Die zweite Hauptfigur ist nicht dieser jugendliche Kompagnon, sondern Betty: eine Vertriebene aus dem Osten, die sich als Haushälterin und Pflegerin um einen Alt-Nazi kümmert. Sie wohnt bei diesem gebrechlichen und jähzornigen Mann – in einer Gartenkolonie unterhalb des Meeresspiegels, in der auch in den 1960ern noch viele Ausgebombte und Vertriebene wohnen. Die Folgen des Krieges sind in diesem Buch von Robert Brack allgegenwärtig. Unter dem Meeresspiegel: Jeder ahnt, was später passieren wird.
Bereits zu Beginn des Buchs lässt der Autor Betty prophetisch sagen:
Mit der Natur kann man nicht einfach kurzen Prozess machen, mit den Menschen schon.
S. 6
Lou und Betty: Diese zwei Menschen verbindet, dass sie als Einzelgänger agieren. Zu seinen Eltern hat Lou keinen Kontakt, er verfügt auch über keine engen Freunde. Bei Betty taucht während der gesamten Handlung kein persönliches Umfeld auf. Lou und Betty: Diese beiden Individuen fühlen sich beim ersten Aufeinandertreffen sofort zueinander hingezogen. Kann das gut gehen?
Kriminalität und Katastrophe: Jeder kämpft für sich alleine und gegen die Naturgewalt
Als Leser wissen wir, welches Ungemach den Protagonisten in diesem Krimi droht. Das verleiht der Handlung von „Dammbruch“ eine dramatische Spannung: Lou und Betty ahnen wie alle anderen nichts, sie konzentrieren sich auf ihre Pläne. Lou hat es auf eine illegale Ladung eines Schiffs abgesehen, der geplante Diebstahl ist zugleich ein politischer Akt. Bettys Anliegen bleibt lange Zeit im Verborgenen, ihr Hass auf Männer wird aber rasch deutlich. Viel später im Kriminalroman äußert sie ihr Lebensmotto:
Entweder du beklaust sie oder sie beklauen dich. Es hatte nie eine andere Möglichkeit gegeben. Stehlen, lügen, betrügen oder bestohlen, belogen und betrogen werden. Töten oder getötet werden.
S. 148
Unter zunehmend widrigen Bedingungen verfolgen Lou und Betty ihre jeweils eigenen Ziele, dabei taucht Brack tief in die damalige Welt von St. Pauli und Wilhelmsburg ein. Lou übernachtet zum Beispiel in einer Absteige auf der Seilerstraße – während der Nazi-Zeit ein inoffizieller Treff der widerständigen Swing-Jugend in Hamburg.

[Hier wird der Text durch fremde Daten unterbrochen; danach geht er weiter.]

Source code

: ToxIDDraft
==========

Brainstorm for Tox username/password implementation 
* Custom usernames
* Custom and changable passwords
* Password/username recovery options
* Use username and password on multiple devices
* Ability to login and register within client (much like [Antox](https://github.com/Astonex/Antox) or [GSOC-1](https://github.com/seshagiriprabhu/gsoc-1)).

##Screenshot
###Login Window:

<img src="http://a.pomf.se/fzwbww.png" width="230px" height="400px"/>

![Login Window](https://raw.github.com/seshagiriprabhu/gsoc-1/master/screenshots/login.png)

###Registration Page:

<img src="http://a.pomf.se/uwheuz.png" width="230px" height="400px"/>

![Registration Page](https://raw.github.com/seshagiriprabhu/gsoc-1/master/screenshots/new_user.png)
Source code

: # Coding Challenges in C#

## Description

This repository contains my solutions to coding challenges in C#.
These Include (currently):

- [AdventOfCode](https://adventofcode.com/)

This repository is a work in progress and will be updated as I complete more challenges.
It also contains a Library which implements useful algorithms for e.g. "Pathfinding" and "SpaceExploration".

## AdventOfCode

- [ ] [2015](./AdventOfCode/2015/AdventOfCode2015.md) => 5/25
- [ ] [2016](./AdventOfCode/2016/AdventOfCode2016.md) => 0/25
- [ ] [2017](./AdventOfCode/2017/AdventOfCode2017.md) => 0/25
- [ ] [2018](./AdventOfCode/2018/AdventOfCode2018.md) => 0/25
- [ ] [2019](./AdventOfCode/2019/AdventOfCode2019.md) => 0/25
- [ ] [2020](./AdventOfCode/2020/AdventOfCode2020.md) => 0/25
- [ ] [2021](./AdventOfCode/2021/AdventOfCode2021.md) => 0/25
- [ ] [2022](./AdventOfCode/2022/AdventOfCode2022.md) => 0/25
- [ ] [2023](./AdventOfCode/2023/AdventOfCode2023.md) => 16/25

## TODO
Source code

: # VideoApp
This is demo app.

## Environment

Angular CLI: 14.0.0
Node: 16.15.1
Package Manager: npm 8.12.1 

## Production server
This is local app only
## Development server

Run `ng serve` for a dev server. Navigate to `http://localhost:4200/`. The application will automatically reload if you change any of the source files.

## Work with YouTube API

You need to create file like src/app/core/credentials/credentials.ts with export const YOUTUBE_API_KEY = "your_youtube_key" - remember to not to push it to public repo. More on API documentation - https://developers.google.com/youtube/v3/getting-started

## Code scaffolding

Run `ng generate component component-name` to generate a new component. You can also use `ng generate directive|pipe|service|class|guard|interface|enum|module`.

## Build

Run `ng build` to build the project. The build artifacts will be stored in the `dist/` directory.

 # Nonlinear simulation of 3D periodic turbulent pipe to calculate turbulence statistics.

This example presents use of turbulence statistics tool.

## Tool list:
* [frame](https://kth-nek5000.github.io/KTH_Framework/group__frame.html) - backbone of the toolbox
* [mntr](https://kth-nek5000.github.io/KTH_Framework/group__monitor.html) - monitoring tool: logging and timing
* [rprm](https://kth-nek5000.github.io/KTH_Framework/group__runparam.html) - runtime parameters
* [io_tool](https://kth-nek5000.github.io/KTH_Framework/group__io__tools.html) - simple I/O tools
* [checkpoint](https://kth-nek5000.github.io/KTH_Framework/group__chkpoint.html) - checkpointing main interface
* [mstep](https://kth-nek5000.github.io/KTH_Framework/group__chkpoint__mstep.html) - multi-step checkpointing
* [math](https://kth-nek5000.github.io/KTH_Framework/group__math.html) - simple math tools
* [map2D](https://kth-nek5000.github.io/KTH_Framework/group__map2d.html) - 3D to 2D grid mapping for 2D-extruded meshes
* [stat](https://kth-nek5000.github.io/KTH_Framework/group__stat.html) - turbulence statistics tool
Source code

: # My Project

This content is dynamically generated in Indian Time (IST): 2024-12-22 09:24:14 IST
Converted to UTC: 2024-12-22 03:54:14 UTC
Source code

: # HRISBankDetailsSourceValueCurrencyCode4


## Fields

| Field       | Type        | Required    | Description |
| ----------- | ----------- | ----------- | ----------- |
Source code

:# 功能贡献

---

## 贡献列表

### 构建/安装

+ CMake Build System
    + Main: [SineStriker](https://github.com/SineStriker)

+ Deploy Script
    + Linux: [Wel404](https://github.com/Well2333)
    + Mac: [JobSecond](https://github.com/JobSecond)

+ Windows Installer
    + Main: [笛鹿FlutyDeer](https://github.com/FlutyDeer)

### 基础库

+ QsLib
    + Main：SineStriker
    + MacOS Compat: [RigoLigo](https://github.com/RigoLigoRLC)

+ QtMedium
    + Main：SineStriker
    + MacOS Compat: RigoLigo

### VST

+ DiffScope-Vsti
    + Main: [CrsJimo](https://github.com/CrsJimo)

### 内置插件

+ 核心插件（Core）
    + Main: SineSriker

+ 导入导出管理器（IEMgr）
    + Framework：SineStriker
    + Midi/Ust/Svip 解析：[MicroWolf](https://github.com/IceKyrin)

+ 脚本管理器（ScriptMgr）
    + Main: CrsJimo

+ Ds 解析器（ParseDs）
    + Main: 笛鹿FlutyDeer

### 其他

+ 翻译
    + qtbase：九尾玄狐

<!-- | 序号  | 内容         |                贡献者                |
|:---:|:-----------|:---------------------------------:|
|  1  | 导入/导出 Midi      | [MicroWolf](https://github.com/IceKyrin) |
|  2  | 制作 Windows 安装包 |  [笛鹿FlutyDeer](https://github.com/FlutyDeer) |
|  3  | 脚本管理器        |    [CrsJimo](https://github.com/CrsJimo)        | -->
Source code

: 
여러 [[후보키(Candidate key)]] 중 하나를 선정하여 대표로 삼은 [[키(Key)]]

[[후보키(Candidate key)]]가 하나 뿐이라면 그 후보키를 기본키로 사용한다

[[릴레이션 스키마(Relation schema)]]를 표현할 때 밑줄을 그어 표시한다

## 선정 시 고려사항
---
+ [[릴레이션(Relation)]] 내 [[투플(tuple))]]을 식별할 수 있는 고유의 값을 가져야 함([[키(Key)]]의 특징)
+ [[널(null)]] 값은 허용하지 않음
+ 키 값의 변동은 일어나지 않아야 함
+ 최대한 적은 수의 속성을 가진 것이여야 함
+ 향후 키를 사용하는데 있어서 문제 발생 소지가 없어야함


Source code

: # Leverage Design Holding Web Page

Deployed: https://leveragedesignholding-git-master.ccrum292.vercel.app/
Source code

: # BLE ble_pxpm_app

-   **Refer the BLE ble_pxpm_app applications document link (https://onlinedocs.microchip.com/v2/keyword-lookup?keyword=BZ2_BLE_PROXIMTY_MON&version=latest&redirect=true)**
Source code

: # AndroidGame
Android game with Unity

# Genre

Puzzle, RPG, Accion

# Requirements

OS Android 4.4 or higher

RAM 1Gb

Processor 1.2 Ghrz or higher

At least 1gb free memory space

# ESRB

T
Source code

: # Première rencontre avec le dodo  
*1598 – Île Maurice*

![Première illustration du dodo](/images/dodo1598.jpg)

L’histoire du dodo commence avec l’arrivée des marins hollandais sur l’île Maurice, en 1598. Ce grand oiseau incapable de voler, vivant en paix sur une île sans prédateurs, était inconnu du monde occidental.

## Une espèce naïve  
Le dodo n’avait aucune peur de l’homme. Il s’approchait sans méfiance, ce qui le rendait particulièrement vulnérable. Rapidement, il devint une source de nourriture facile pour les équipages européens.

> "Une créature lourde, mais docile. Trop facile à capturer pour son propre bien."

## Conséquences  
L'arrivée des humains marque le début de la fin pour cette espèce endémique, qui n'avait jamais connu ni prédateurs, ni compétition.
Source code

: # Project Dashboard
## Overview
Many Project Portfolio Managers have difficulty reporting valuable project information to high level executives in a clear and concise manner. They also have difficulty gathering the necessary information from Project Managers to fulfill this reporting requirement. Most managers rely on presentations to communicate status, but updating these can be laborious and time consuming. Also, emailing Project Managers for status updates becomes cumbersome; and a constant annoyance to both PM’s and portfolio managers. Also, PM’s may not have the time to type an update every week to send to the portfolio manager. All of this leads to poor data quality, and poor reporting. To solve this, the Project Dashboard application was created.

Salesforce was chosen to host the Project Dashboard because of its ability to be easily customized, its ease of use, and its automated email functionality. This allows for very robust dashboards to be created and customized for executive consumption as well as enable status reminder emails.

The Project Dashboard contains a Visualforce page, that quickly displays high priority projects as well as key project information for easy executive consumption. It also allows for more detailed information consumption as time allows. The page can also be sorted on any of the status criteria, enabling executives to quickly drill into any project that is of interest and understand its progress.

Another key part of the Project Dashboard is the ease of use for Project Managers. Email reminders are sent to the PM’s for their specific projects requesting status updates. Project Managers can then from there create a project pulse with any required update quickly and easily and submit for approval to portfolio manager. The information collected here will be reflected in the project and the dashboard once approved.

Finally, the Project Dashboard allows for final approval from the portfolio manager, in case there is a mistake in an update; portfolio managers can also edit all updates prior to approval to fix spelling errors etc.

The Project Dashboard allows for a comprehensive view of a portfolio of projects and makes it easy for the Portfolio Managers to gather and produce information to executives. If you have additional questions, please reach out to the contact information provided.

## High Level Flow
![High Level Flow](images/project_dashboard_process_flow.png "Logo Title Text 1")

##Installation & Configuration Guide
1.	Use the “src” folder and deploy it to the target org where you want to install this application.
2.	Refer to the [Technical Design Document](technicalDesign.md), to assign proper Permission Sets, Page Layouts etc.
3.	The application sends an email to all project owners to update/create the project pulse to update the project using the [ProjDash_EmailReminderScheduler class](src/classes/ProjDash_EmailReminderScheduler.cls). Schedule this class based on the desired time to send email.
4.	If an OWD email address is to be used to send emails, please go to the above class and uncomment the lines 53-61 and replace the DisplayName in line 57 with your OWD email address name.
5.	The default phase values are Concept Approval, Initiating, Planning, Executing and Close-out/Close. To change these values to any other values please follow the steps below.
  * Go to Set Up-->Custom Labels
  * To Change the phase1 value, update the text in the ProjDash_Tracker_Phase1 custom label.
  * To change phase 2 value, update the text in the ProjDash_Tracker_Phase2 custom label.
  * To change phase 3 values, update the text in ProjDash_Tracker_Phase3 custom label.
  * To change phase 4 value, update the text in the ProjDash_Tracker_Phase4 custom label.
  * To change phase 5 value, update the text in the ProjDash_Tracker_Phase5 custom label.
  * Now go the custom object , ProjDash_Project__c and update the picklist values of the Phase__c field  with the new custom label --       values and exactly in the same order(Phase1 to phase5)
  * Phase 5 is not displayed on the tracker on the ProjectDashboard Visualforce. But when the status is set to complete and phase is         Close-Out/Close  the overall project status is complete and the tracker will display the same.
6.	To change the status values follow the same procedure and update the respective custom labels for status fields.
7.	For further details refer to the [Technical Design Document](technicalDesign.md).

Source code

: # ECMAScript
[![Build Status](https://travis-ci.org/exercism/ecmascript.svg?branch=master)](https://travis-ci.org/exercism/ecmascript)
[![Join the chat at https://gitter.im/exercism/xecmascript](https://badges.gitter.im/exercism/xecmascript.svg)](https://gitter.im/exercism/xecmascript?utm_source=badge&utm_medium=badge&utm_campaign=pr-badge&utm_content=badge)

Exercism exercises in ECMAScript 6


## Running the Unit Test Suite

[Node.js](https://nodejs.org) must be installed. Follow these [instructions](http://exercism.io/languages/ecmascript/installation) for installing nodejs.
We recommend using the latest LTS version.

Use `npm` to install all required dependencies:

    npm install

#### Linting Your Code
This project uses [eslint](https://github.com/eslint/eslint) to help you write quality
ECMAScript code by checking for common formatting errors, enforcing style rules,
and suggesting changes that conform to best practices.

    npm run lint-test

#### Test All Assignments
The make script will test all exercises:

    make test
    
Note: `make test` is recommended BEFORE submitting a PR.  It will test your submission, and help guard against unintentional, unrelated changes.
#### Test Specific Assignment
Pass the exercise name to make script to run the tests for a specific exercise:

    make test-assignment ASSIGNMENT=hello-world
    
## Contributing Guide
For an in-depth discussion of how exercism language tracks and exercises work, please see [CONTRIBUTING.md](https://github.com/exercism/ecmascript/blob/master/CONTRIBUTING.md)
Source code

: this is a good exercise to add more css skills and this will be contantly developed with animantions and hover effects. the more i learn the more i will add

Die Protagonisten und die vielfältigen Nebenfiguren wie der Polizeiobermeister Adrian Mattei kommentieren zwar ständig das Unwetter, erfassen aber nicht die Gefahr: Die Deiche werden halten, denken die meisten. Sie halten nicht, das Unglück nimmt seinen Lauf. In eindrücklicher Weise beschreibt der Autor diesen Horror. Lou und Betty halten aber unbeirrt an ihren Plänen fest. Jeder für sich alleine – oder am Ende doch gemeinsam?
„Dammbruch“ von Robert Brack – ein famoser Hamburger Krimi
Seit den frühen 1980ern wohnt der vielfach ausgezeichnete Autor Brack in der Hansestadt, mehrere zeitgeschichtlichen Krimis mit Lokalkolorit stammen aus seiner Feder. In der im Ullstein-Verlag erschienen St. Pauli-Reihe lässt er seinen Kommissar Alfred Weber zu Zeiten der Weimarer Republik ermitteln. Die meisten Krimis hat Brack aber im Verlag Edition Nautilus veröffentlicht, darunter sein 2023 erschienenes Buch „Schwarzer Oktober“ (Link zu Thalia)1, das während des Hamburger Aufstands 1923 spielt. Für „Dammbruch“ hat er den Ellert & Richter Verlag gewählt – ein in Hamburg beheimatetes Verlagshaus, das sich unter anderem auf Lokalgeschichte, Regionalkrimis und Reiseliteratur konzentriert.
Ob „Dammbruch“, „Schwarzer Oktober“ oder der von der Schneekatastrophe 1978/1979 handelnde und ebenfalls im Ellert & Richter Verlag erschienene Krimi „Blizzard“: Alle drei Werke finden sich auf der Krimibestenliste des Deutschlandfunk Kultur.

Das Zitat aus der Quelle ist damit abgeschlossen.